The April 22nd, 2015 edition of Los Angeles Angels news including Angels have comeback plan for Hamilton, Bedrosian called up, Navarro demoted and much more…
The Story: The Angels have a comeback plan for Josh Hamilton.
The Monkey Says: This isn’t a comeback plan. This is an exit plan. For any of you that work at a semi-big company, you’ve seen these yourself. This is the plan that they give a struggling employ that they want to fire. On the surface, it looks like a plan to help the employee but really it is a plan designed so that the employee doesn’t meet the steps set out for him, thus giving the employer cause to terminate the employee. There are no obvious failure points in this plan, but they also haven’t revealed the details yet. At a minimum, this plan allows the Angels to demonstrate that they tried to allow him to play again if/when litigation over exercising the out clauses in his contract happens.
The Story: Josh Hamilton will report to extended spring training in Arizona sooner rather than later.
The Monkey Says: This is basically the same story with a few additions, including the fact that the Angels admit that they haven’t really shared this plan with Josh yet. Sure, it is on the team’s website and on every other major media outlet, but they didn’t feel the need to actually communicate it to Josh. I hope the communicate it to him soon because apparently some think he will report to camp this week.
The Story: Cam Bedrosian was called up with Efren Navarro being demoted.
The Monkey Says: Alvarez worked long relief two nights in a row and Morin pitched three consecutive days, so the Halos need some reinforcements.

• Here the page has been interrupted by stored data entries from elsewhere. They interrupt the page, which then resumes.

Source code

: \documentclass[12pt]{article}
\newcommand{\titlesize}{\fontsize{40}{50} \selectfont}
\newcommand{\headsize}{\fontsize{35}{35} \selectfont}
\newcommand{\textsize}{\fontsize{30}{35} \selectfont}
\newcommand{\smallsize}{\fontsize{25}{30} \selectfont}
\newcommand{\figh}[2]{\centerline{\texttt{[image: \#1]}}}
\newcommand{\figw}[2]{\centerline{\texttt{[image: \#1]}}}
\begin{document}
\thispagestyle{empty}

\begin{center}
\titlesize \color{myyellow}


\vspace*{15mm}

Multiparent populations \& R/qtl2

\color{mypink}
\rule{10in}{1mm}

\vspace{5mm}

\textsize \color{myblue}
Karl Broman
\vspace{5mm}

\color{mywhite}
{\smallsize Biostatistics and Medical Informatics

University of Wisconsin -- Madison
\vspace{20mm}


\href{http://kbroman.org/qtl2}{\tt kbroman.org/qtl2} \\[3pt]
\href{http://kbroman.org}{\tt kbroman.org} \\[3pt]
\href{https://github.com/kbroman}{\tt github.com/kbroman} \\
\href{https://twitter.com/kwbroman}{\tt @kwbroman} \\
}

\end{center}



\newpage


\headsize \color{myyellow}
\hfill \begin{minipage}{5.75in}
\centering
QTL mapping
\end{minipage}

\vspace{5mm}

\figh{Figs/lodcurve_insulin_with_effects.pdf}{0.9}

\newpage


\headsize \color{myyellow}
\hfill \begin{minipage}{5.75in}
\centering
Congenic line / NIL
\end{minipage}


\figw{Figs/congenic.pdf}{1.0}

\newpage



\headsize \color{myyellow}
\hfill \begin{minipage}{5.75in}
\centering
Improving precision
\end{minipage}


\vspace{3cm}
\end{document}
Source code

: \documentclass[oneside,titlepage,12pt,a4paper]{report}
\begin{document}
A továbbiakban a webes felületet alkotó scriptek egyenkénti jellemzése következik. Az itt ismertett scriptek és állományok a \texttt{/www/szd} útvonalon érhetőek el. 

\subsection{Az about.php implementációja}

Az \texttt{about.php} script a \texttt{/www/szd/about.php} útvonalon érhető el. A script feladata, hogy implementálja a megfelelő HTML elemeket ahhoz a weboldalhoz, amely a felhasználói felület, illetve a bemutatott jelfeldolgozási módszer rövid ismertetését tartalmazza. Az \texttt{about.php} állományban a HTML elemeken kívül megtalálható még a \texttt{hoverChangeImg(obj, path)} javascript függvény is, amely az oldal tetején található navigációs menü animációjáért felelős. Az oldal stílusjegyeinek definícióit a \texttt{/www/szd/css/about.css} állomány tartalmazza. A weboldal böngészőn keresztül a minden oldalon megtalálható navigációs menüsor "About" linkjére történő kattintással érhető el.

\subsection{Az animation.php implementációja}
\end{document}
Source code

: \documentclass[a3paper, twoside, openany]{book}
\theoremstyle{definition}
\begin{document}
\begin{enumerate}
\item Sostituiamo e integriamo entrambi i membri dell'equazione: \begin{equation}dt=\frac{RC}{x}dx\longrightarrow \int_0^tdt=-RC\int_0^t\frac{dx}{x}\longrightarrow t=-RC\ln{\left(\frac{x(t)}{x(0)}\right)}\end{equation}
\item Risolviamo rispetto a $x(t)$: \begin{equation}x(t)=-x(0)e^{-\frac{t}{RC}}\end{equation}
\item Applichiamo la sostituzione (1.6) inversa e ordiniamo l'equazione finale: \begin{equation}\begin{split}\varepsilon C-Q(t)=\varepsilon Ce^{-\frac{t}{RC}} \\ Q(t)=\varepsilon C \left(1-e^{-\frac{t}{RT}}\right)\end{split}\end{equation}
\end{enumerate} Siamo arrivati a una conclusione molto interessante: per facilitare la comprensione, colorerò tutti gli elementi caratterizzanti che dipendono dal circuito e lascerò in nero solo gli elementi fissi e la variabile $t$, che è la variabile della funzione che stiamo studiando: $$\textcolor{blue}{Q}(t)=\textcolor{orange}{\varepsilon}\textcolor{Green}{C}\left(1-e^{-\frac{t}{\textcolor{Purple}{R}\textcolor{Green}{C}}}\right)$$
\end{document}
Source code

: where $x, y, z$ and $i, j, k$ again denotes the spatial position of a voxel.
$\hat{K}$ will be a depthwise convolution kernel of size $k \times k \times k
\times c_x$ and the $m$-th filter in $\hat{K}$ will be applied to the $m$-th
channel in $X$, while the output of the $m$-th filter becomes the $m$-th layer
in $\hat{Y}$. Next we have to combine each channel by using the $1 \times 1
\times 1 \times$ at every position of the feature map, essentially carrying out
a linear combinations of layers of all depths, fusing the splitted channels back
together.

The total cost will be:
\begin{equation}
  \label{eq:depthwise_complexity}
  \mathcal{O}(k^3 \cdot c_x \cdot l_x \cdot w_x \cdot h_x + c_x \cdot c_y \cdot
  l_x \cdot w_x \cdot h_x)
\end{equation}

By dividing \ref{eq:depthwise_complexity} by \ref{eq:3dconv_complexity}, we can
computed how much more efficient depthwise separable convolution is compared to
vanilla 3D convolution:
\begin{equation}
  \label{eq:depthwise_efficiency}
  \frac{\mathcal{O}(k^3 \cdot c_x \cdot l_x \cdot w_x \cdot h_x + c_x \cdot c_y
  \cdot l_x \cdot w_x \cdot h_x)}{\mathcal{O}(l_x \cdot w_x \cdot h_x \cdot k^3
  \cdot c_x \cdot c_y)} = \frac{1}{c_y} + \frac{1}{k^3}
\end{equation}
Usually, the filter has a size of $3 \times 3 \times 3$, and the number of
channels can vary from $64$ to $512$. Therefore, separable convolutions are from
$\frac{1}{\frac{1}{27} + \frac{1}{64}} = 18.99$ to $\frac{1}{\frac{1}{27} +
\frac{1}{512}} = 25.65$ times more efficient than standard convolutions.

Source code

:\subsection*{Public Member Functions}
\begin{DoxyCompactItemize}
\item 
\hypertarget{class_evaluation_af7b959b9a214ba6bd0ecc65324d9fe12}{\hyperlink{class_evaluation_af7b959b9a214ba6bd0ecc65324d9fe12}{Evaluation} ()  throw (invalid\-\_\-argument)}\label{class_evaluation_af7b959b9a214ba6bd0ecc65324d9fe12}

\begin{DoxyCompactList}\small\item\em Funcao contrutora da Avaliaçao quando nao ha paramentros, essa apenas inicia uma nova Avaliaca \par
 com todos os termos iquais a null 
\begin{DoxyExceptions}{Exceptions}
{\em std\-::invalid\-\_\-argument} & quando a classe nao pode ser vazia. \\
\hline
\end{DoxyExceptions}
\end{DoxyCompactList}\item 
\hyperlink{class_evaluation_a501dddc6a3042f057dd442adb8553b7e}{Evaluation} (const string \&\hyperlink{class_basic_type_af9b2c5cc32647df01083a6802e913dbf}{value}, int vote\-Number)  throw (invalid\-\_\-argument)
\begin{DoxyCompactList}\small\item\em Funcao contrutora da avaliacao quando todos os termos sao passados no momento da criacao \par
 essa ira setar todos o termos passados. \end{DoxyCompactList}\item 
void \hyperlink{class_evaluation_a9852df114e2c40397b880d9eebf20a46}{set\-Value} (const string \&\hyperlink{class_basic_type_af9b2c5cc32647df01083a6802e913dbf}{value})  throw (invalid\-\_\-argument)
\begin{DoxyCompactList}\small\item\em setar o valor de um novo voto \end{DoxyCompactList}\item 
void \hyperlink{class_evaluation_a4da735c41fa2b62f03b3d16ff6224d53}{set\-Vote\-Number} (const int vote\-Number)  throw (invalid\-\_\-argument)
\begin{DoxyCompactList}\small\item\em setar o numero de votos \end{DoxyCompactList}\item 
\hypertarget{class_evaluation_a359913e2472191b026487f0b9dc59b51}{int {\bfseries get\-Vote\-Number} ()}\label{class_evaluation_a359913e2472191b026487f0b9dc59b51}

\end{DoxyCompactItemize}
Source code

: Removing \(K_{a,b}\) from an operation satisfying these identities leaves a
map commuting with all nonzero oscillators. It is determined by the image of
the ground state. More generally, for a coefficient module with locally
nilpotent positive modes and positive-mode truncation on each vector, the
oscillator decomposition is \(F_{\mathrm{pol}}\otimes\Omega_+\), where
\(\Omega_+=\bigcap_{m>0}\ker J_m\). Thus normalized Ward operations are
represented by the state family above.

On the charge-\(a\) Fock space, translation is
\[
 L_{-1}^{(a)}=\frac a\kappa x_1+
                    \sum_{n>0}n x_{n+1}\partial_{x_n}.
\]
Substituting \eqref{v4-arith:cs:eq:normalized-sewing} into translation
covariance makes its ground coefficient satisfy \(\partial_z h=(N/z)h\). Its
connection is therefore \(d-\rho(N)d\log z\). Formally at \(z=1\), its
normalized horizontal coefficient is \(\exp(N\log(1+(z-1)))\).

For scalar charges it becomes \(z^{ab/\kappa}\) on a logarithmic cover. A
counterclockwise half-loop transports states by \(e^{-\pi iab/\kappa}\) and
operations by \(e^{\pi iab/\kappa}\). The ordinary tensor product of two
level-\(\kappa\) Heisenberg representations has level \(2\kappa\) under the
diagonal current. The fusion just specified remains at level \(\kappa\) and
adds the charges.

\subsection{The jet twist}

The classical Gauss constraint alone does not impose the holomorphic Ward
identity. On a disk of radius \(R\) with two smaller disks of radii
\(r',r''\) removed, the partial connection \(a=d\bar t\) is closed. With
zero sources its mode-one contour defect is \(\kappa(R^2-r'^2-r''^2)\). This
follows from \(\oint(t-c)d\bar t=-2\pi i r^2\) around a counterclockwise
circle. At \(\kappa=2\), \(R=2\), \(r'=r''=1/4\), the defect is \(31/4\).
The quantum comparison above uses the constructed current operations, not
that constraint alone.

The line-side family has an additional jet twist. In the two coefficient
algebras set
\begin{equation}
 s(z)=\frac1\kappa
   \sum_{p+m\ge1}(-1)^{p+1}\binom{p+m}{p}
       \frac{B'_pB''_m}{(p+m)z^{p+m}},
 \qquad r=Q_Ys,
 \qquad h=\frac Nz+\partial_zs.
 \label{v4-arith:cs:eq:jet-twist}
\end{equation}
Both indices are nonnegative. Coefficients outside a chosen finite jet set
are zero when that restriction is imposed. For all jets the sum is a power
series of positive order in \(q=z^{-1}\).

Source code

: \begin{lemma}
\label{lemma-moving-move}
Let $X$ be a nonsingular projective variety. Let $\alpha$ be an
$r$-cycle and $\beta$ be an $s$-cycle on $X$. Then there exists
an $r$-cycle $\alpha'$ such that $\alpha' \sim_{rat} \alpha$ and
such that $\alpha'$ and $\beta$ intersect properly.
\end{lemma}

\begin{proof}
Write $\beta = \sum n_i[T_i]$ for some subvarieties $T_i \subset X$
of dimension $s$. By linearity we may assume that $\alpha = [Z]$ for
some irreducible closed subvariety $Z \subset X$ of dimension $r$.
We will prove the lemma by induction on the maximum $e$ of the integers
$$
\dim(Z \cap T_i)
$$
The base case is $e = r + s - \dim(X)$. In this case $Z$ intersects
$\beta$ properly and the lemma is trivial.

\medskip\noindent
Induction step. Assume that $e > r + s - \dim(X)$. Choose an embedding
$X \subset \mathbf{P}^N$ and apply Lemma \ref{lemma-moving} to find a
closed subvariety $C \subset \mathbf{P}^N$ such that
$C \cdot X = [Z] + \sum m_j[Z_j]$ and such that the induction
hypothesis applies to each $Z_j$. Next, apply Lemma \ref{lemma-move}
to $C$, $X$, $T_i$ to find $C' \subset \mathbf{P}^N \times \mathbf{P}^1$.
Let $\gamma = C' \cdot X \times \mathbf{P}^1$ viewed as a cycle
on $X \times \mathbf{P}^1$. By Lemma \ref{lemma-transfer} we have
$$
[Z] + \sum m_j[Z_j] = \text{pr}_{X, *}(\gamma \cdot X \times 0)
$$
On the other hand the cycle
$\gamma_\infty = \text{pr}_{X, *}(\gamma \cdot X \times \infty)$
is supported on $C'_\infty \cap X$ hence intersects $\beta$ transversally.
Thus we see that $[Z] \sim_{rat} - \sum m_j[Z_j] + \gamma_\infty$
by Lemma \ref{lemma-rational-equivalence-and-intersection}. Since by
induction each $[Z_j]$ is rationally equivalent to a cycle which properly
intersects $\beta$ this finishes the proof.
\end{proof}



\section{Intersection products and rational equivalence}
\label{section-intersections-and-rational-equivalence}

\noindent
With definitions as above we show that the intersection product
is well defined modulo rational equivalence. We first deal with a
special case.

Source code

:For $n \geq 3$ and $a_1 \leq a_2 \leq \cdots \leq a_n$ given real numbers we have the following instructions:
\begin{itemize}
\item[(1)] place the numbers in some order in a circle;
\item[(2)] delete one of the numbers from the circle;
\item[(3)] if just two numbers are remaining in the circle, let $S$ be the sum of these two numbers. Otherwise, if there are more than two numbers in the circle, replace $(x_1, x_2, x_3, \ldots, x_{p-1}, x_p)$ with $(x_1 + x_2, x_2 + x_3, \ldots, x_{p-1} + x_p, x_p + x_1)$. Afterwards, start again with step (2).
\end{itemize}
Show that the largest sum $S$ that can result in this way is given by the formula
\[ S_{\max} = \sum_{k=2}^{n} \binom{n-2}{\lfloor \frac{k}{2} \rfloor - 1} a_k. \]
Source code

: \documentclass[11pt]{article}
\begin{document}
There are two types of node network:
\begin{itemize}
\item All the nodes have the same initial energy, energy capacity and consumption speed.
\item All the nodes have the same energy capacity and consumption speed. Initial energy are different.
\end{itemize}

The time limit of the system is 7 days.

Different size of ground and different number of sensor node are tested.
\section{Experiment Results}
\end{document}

Navarro drew the short straw and got demoted, but it is possible that the Halos could call up a different hitter once the bullpen gets rested. They need to inject some life into the offense, so giving someone like Grant Green, Kyle Kubitza, Marc Krauss or Roger Kieschnick. Green and Kubitza are the only one actually hitting in Salt Lake though, for whatever that is worth.
The Story: Mike Morin and Mike Scioscia are not really into bullpen roles.
The Monkey Says: That’s a misleading title. Scioscia is in to bullpen roles. However, he says that when you just don’t have enough talent, you have to go based on match-ups more. Basically, he came to the right conclusion but his process of getting there isn’t the best. I guess that’ll work though.
The Story: Tyler Skaggs is inclined to follow the same Tommy John recovery schedule as Matt Harvey.
The Monkey Says: Which means he is going to take a little extra time off. He should still be in line to pitching again by Opening Day 2016, but not really much before that. Ironically, Harvey didn’t even want to follow his schedule but was restrained from being too aggressive by the Mets.